In its way, the small exchange speaks louder than all the fine words from Iraqi politicians that have surrounded the document. After all the Iraqi people have been through – the years of war, of suffocating economic sanctions, and the trials of occupation and terrorism – will the constitution bring peace, prosperity and basic services, or a further disintegration of the state coupled with more pain and misery?

What is fairly certain is that Iraqi society on the eve of the vote remains deeply polarised, with the Sunni being almost entirely opposed to the constitution, while the Kurds and the Shi’a are largely in favour. Amid widespread pessimism and disagreement, the best way to clarify what the constitution might mean for Iraq and its people as a whole is to look at the document itself.

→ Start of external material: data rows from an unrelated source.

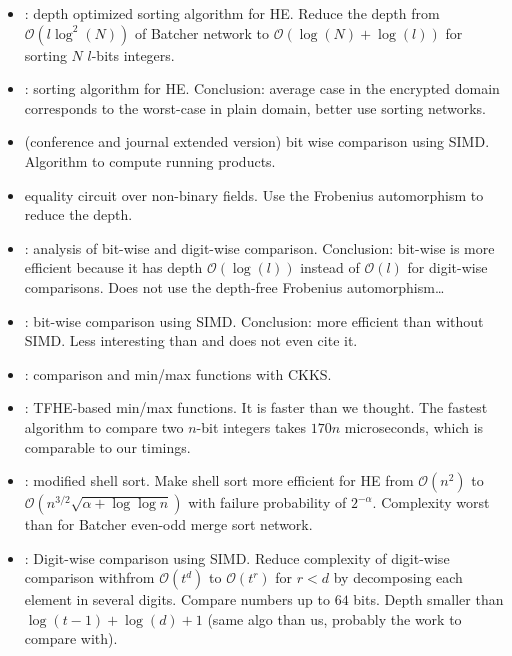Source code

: \begin{itemize}
\item \cite{CDSS15}: depth optimized sorting algorithm for HE. Reduce the depth from $\mathcal{O}(l\log^2(N))$ of Batcher network to $\mathcal{O}(\log(N) + \log(l))$ for sorting $N$ $l$-bits integers.

\item \cite{EGNS15}: sorting algorithm for HE. Conclusion: average case in the encrypted domain corresponds to the worst-case in plain domain, better use sorting networks.

\item \cite{CKK15,CKK16} (conference and journal extended version) bit wise comparison using SIMD. Algorithm to compute running products.

\item \cite{KLLW18} equality circuit over non-binary fields. Use the Frobenius automorphism to reduce the depth. 
  
\item \cite{NGEG17}: analysis of bit-wise and digit-wise comparison. Conclusion: bit-wise is more efficient because it has depth $\mathcal{O}(\log(l))$ instead of $\mathcal{O}(l)$ for digit-wise comparisons. Does not use the depth-free Frobenius automorphism\dots

\item \cite{JS19}: bit-wise comparison using SIMD. Conclusion: more efficient than without SIMD. Less interesting than \cite{CKK15} and does not even cite it.

\item \cite{AC:CKKLL19,EPRINT:CheKimKim19}: comparison and min/max functions with CKKS.

\item \cite{AC:CGGI17}: TFHE-based min/max functions. It is faster than we thought. The fastest algorithm to compare two $n$-bit integers takes $170n$ microseconds, which is comparable to our timings.
 
\item \cite{LKN19}: modified shell sort. Make shell sort more efficient for HE from $\mathcal{O}(n^2)$ to $\mathcal{O}(n^{3/2}\sqrt{\alpha+\log\log n})$ with failure probability of $2^{-\alpha}$. Complexity worst than for Batcher even-odd merge sort network.

\item \cite{TLWRK20}: Digit-wise comparison using SIMD. Reduce complexity of digit-wise comparison withfrom $\mathcal{O}(t^{d})$ to $\mathcal{O}(t^{r})$ for $r < d$ by decomposing each element in several digits. Compare numbers up to $64$ bits. Depth smaller than $\log(t-1) + \log(d) + 1$ (same algo than us, probably the work to compare with).


\end{itemize}
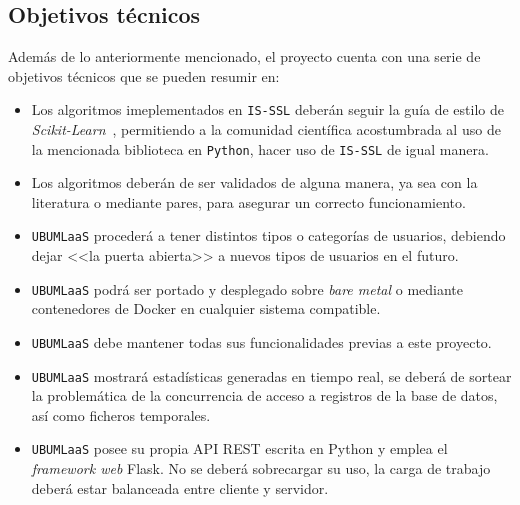\subsection{Objetivos técnicos}
Además de lo anteriormente mencionado, el proyecto cuenta con una serie de objetivos técnicos que se pueden resumir en:
\begin{itemize}
\item Los algoritmos imeplementados en \texttt{IS-SSL} deberán seguir la guía de estilo de \textit{Scikit-Learn}~\cite{SKLEARNGUIDELINES}, permitiendo a la comunidad científica acostumbrada al uso de la mencionada biblioteca en \texttt{Python}, hacer uso de \texttt{IS-SSL} de igual manera.
\item Los algoritmos deberán de ser validados de alguna manera, ya sea con la literatura o mediante pares, para asegurar un correcto funcionamiento. 
\item \texttt{UBUMLaaS} procederá a tener distintos tipos o categorías de usuarios, debiendo dejar <<la puerta abierta>> a nuevos tipos de usuarios en el futuro.
\item \texttt{UBUMLaaS} podrá ser portado y desplegado sobre  \textit{bare metal} o mediante contenedores de Docker en cualquier sistema compatible.
\item \texttt{UBUMLaaS} debe mantener todas sus funcionalidades previas a este proyecto.
\item \texttt{UBUMLaaS} mostrará estadísticas generadas en tiempo real, se deberá de sortear la problemática de la concurrencia de acceso a registros de la base de datos, así como ficheros temporales.
\item \texttt{UBUMLaaS} posee su propia API REST escrita en Python y emplea el \textit{framework web} Flask. No se deberá sobrecargar su uso, la carga de trabajo deberá estar balanceada entre cliente y servidor.
\end{itemize}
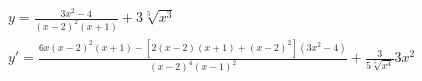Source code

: \begin{ex}
\begin{align}
&y=\frac{3x^2-4}{(x-2)^2(x+1)}+3\sqrt[5]{x^3}\nonumber\\
&y'=\frac{6x(x-2)^2(x+1)-[2(x-2)(x+1)+(x-2)^2](3x^2-4)}{(x-2)^4(x-1)^2}+\frac{3}{5\sqrt[5]{x^4}}3x^2\nonumber
\end{align}
\end{ex}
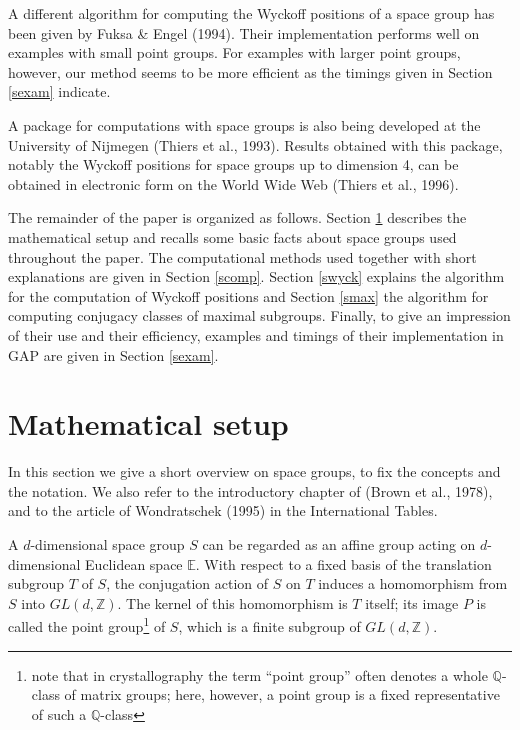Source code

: \documentclass[12pt]{amsart}
\newcommand{\E}{{\mathbb E}}
\newcommand{\Q}{{\mathbb Q}}
\newcommand{\Z}{{\mathbb Z}}
\newcommand{\GAP}{{\sf GAP}}
\begin{document}
A different algorithm for computing the Wyckoff positions of a space
group has been given by Fuksa \& Engel (1994). Their implementation 
performs well on examples with small point groups. For examples with 
larger point groups, however, our method seems to be more efficient 
as the timings given in Section \ref{sexam} indicate.

A package for computations with space groups is also being developed
at the University of Nijmegen (Thiers et al., 1993). Results
obtained with this package, notably the Wyckoff positions for space
groups up to dimension 4, can be obtained in electronic form on
the World Wide Web (Thiers et al., 1996).

The remainder of the paper is organized as follows. Section
\ref{smath} describes the mathematical setup and recalls some basic
facts about space groups used throughout the paper. The computational
methods used together with short explanations are given in Section
\ref{scomp}.  Section \ref{swyck} explains the algorithm for the
computation of Wyckoff positions and Section \ref{smax} the algorithm
for computing conjugacy classes of maximal subgroups.  Finally, to
give an impression of their use and their efficiency, examples and
timings of their implementation in {\GAP} are given in Section
\ref{sexam}.

\section{Mathematical setup} 
\label{smath}

In this section we give a short overview on space groups, to fix the 
concepts and the notation. We also refer to the introductory chapter 
of (Brown et al., 1978), and to the article of Wondratschek (1995) 
in the International Tables.

A $d$-dimensional space group $S$ can be regarded as an affine group 
acting on $d$-dimensional Euclidean space $\E$. With respect to a 
fixed basis of the translation subgroup $T$ of $S$, the conjugation 
action of $S$ on $T$ induces a homomorphism from $S$ into $GL(d, \Z)$. 
The kernel of this homomorphism is $T$ itself; its image $P$ is called 
the point group\footnote{note that in crystallography the term 
``point group'' often denotes a whole $\Q$-class of matrix groups; 
here, however, a point group is a fixed representative of such a 
$\Q$-class} of $S$, which is a finite subgroup of $GL(d, \Z)$.
\end{document}
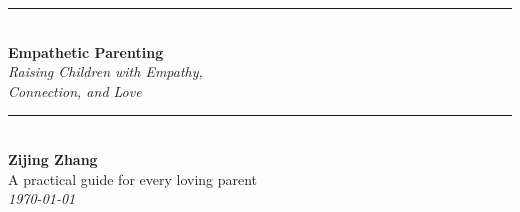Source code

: \documentclass[12pt,openany]{book}
\begin{document}
\frontmatter

\begin{titlepage}
  \centering
  \vspace*{2cm}
  {\color{chaptercolor}\rule{\linewidth}{1.5pt}}\\[0.4cm]
  {\huge\bfseries Empathetic Parenting}\\[0.3cm]
  {\Large\itshape Raising Children with Empathy,\\[0.1cm]
   Connection, and Love}\\[0.4cm]
  {\color{chaptercolor}\rule{\linewidth}{1.5pt}}\\[2cm]
  {\Large \textbf{Zijing Zhang}}\\[2cm]
  \vfill
  {\large A practical guide for every loving parent}\\[1cm]
  {\small\itshape \today}
\end{titlepage}

\tableofcontents



\mainmatter











\backmatter






\end{document}
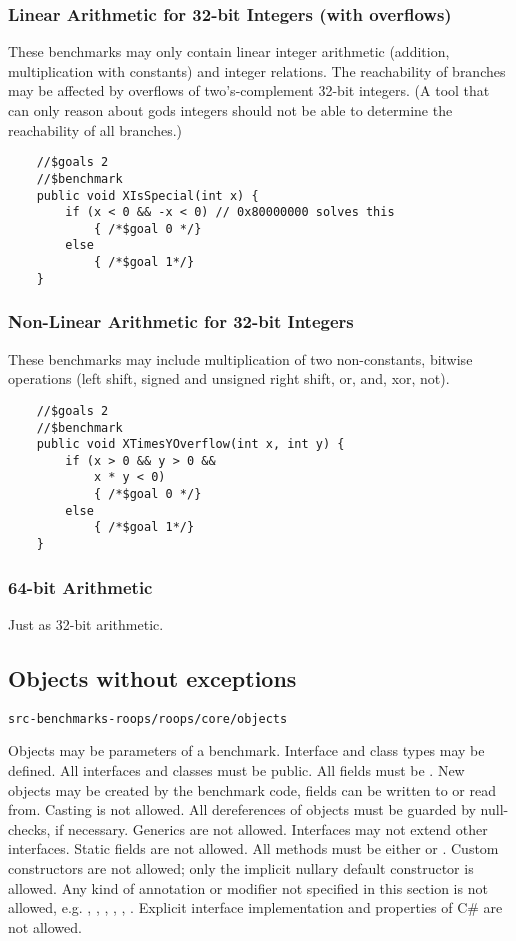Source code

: \subsubsection{Linear Arithmetic for 32-bit Integers (with overflows)}

These benchmarks may only contain linear integer arithmetic (addition, multiplication with constants)
and integer relations. The reachability of branches may be affected by overflows of two's-complement 
32-bit integers. (A tool that can only reason about gods integers should not be able to 
determine the  reachability of all branches.)
\begin{verbatim}
    //$goals 2
    //$benchmark
    public void XIsSpecial(int x) {
        if (x < 0 && -x < 0) // 0x80000000 solves this
            { /*$goal 0 */}
        else
            { /*$goal 1*/}
    }
\end{verbatim}

\subsubsection{Non-Linear Arithmetic for 32-bit Integers}

These benchmarks may include multiplication of two non-constants,
bitwise operations (left shift, signed and unsigned right shift, or, and, xor, not).

\begin{verbatim}
    //$goals 2
    //$benchmark
    public void XTimesYOverflow(int x, int y) {
        if (x > 0 && y > 0 &&
            x * y < 0) 
            { /*$goal 0 */}
        else
            { /*$goal 1*/}
    }
\end{verbatim}

\subsubsection{64-bit Arithmetic}

Just as 32-bit arithmetic.

\subsection{Objects without exceptions}

\verb|src-benchmarks-roops/roops/core/objects|

Objects may be parameters of a benchmark. 
Interface and class types may be defined. 
All interfaces and classes must be public.
All fields must be .
New objects may be created by the benchmark code,
fields can be written to or read from.
Casting is not allowed.
All dereferences of objects must be guarded by null-checks,
if necessary.
Generics are not allowed.
Interfaces may not extend other interfaces.
Static fields are not allowed.
All methods must be either  or .
Custom constructors are not allowed; only the implicit nullary default constructor is allowed.
Any kind of annotation or modifier not specified in this section is not allowed,
e.g. , , , , , .
Explicit interface implementation and properties of C\# are not allowed.

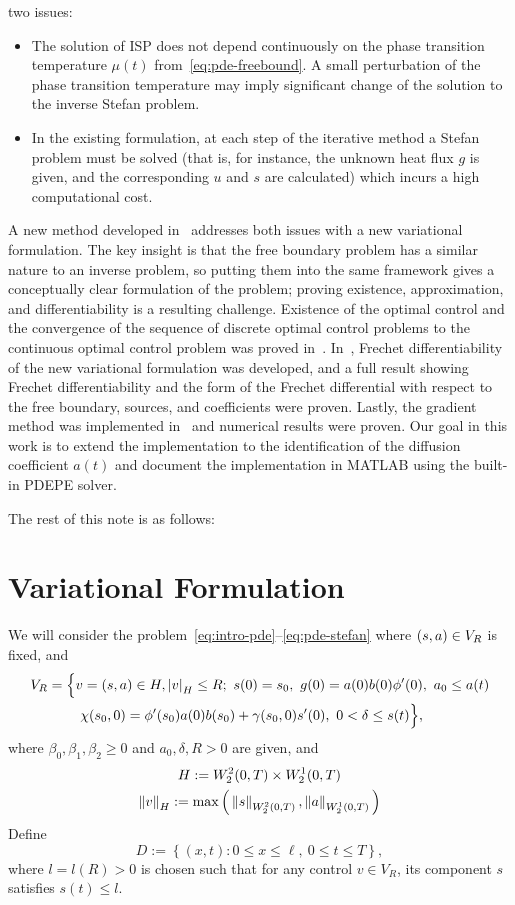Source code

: \documentclass[letterpaper, 10pt, draft]{amsart}
\theoremstyle{definition}
\theoremstyle{remark}
\newcommand{\bk}[1]{\left\{#1\right\}}
\newcommand{\norm}[1]{\left\Vert #1\right\Vert}%
\newcommand{\lnorm}[1]{\left\vert #1\right\vert}%
\let\l\ell%
\begin{document}
two issues:
\begin{itemize}
    \item The solution of ISP does not depend continuously on the phase
      transition temperature $\mu(t)$ from~\eqref{eq:pde-freebound}.
    A small perturbation of the phase transition temperature may imply
    significant change of the solution to the inverse Stefan problem.
    \item In the existing formulation, at each step of the iterative method a
      Stefan problem must be solved (that is, for instance, the unknown heat
      flux $g$ is given, and the corresponding $u$ and $s$ are calculated) which
      incurs a high computational cost.
\end{itemize}

A new method developed in~\cite{abdulla13,abdulla15} addresses both issues with
a new variational formulation.
The key insight is that the free boundary problem has a similar nature to an
inverse problem, so putting them into the same framework gives a conceptually
clear formulation of the problem; proving existence, approximation, and
differentiability is a resulting challenge.
Existence of the optimal control and the convergence of the sequence of discrete
optimal control problems to the continuous optimal control problem was proved
in~\cite{abdulla13,abdulla15}.
In~\cite{abdulla16,abdulla17}, Frechet differentiability of the new variational
formulation was developed, and a full result showing Frechet differentiability
and the form of the Frechet differential
with respect to the free boundary, sources, and coefficients were proven.
Lastly, the gradient method was implemented in~\cite{abdulla18} and numerical
results were proven.
Our goal in this work is to extend the implementation to the identification of
the diffusion coefficient $a(t)$ and document the implementation in MATLAB using the built-in PDEPE solver.

The rest of this note is as follows:

\section{Variational Formulation}\label{sec:variational-formulation}
We will consider the problem~\eqref{eq:intro-pde}--\eqref{eq:pde-stefan} where $(s, a{}) \in V_R$ is fixed, and
\begin{align}
  V_R & =\Big\{
        v=(\controlvars{}) \in H, \lnorm{v}_H \leq R;
        ~s(0) = s_0,
        ~g(0) = a(0)b(0) \phi'(0),
        ~a_0 \leq a(t)\nonumber
  \\
      & \qquad
        ~\chi(s_{0},0) = \phi'(s_{0})a(0)b(s_0) + \gamma(s_0, 0)s'(0),
        ~0 < \delta \leq s(t)
        \Big\},\label{eq:control-set}
\end{align}
where $\beta_0, \beta_1, \beta_2 \geq 0$ and $a_0, \delta, R > 0$ are given, and
\begin{gather*}
  H := \controlSpace{}
    \\
    \norm{v}_H := \controlSpaceNorm{}
  \end{gather*}
  Define
\[
  D := \bk{(x,t) : 0\leq x\leq \l,~ 0\leq t\leq T},
\]
where $l = l(R) > 0$ is chosen such that for any control $v\in V_R$, its component
$s$ satisfies $s(t)\leq l$.
\end{document}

The most important element of the text is its proposal of a new federal structure for Iraq, combining a federal system of government with a particular method of allocating power to the different levels of authority across the country. Many of the world’s constitutional lawyers see the anomalies in the proposed system as likely to lead to the dissolution of the Iraqi state. This article examines the federal proposal, and asks why this particular option came to be presented to the Iraqi people.

Also in openDemocracy on Iraq’s constitution:

▪ Sami Zubaida, “Iraq’s constitution on the edge” (August 2005)

▪ Zaid Al-Ali, “Iraq: a constitution or an epitaph?” (August 2005)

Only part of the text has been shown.